Sometime after seven we picked UKIP campaign director Lisa Duffy — we were late because the person giving the directions to Trevor was dyslexic, had forgotten her glasses and sent us to the cemetery rather than the ceremonial hall, at which point the Symbolicometer exploded — and it was clear that there was energy and purpose in the campaign. Firing off short sharp phone calls, she tapped a range of contacts in the other campaigns, to find that voting numbers were up of older first-time voters (good), that it had tripled at some inner-city booths — either very good or a Labour stack — and that Labour was planning to flood the ballot count with guests and volunteers.
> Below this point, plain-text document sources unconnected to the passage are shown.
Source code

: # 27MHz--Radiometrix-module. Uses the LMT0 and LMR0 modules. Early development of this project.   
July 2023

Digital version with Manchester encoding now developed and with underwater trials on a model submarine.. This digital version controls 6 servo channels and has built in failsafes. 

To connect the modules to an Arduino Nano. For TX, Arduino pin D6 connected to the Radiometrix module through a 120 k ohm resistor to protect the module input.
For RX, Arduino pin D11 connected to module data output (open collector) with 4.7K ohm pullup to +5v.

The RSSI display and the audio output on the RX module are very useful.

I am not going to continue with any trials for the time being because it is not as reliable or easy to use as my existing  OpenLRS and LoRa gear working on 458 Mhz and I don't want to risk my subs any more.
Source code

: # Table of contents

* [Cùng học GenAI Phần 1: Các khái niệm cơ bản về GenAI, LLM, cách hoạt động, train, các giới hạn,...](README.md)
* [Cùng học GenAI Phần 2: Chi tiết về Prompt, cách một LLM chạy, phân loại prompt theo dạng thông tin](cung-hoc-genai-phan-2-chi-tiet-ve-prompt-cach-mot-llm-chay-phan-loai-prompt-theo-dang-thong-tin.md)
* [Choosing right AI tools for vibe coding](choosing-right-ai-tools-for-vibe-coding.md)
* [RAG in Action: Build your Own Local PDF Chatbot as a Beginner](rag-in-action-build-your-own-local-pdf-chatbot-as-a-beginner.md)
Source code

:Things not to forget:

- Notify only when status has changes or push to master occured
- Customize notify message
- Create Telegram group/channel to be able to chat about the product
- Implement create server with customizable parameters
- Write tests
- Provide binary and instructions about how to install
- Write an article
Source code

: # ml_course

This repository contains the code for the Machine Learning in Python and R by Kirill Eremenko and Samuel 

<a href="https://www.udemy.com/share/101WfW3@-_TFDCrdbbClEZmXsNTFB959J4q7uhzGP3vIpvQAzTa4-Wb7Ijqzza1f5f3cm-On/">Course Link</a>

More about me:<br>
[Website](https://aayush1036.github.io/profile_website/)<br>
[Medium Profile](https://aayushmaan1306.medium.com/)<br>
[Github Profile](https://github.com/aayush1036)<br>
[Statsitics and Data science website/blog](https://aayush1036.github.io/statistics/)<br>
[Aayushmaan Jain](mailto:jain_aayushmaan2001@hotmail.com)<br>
By the time the polls closed — at an exhausting 10pm — I’d abandoned the purpled bus to drink with the Monster Raving Loony Party, four South Londoners, who constitute just about the whole of the outfit started by pop star the late Screaming Lord Sutch. This time the Loonies had a mission, which they announced, decked out in madhatterish finery, big felt top hats,, big medallions, like some pale parboiled Wutang Clan, sitting in the bar of their semi-boutique hotel, South Shields’s only: “We think we can knock off the Lib Dems”, “We want to name the airport after [Newcastle football legend] Jackie Milburn” “But that’s a sensible policy” “Yeah, we’re branching out”.
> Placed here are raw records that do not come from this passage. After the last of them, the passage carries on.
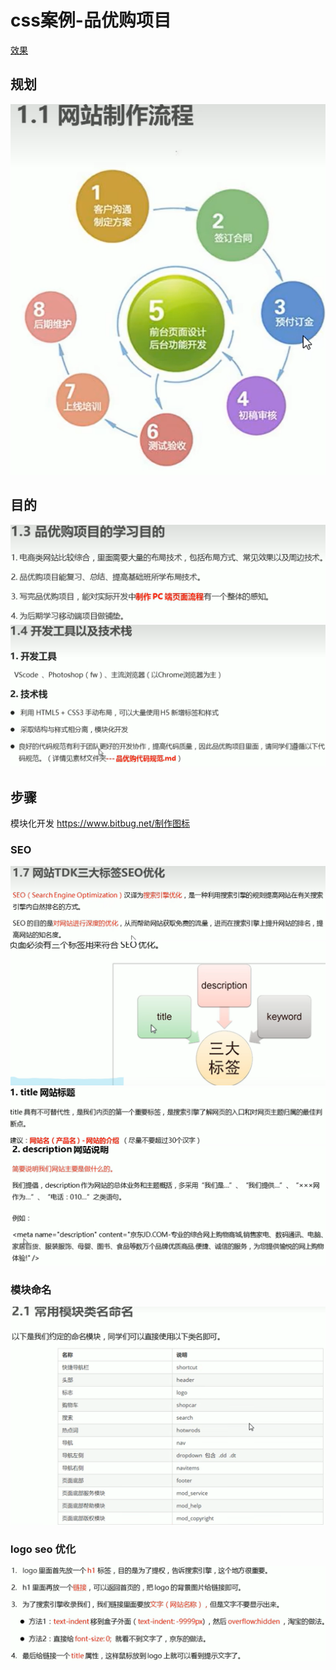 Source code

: # css案例-品优购项目

[效果](./shopping/index.html)

## 规划

![](20221228145951.png)

## 目的

![](20221228150329.png)
![](20221228150407.png)

## 步骤

模块化开发
https://www.bitbug.net/制作图标

### SEO

![](20221228152815.png)
![](20221228152843.png)
![](20221228152926.png)
![](20221228153047.png)

### 模块命名

![](20221228153357.png)

### logo seo 优化

![](20221228161435.png)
Outside, the stone city, quiet in the late evening, spring sun bouncing off the main street’s metal shutters, appeared to sigh and age. Half-demolished, green verges and ticky-tacky apartment buldings breaking up the old terraces, there is no sense that the place will ever recover past glories. They perhaps won’t do great either, but the fact remains that there is no-one on the ballot offering them the transformed economy they would really need to re-centre their economy locally and globally, connected to the world not swamped by it. There’s enough that feel that immigration and Europe are at the root of that decentering, to give UKIP a run. That threatened the major parties to such a degree that the whle week has been taken up with the political establishement to UKIP. It’s a measure of how little the former has to offer, that it can be shaken to its very root, by a bus of fools, wandering lost the backstreets of Great Britain driven by a man who hears right as left and vice versa, directed by a man without a GPS.

Postscript: The vote went as supposed. Labour won, but UKIP came a good second with 24% of the vote — a stonking result in a northern constituency they hadn’t bothered to compete in five years ago, and a big embarrassment for the Tories. The Lib Dems were knocked into seventh place, behind the BNP and selected crazy independents. They lost their deposit, but their 352 — 352 votes! — were enough, just, to keep them above the Raving Loonies, who hit 200. It appears to be the worst major party vote since the end of the War. The Lib Dems that is — not the Loonies, who are looking comparatively healthy.